**Work task:** Would you retype, word for word, the line with "Свега тога ипак" and every line after it through the end of the records below?

Saved entries:

——————————

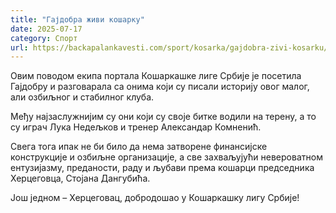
 ```yaml
---
title: "Гајдобра живи кошарку"
date: 2025-07-17
category: Спорт
url: https://backapalankavesti.com/sport/kosarka/gajdobra-zivi-kosarku/
---
```


Овим поводом екипа портала Кошаркашке лиге Србије је посетила Гајдобру и разговарала са онима који су писали историју овог малог, али озбиљног и стабилног клуба.

Међу најзаслужнијим су они који су своје битке водили на терену, а то су играч Лука Недељков и тренер Александар Комненић.

Свега тога ипак не би било да нема затворене финансијске конструкције и озбиљне организације, а све захваљујући невероватном ентузијазму, преданости, раду и љубави према кошарци председника Херцеговца, Стојана Дангубића.

Још једном – Херцеговац, добродошао у Кошаркашку лигу Србије!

——————————

**Expected answer:**
Свега тога ипак не би било да нема затворене финансијске конструкције и озбиљне организације, а све захваљујући невероватном ентузијазму, преданости, раду и љубави према кошарци председника Херцеговца, Стојана Дангубића.

Још једном – Херцеговац, добродошао у Кошаркашку лигу Србије!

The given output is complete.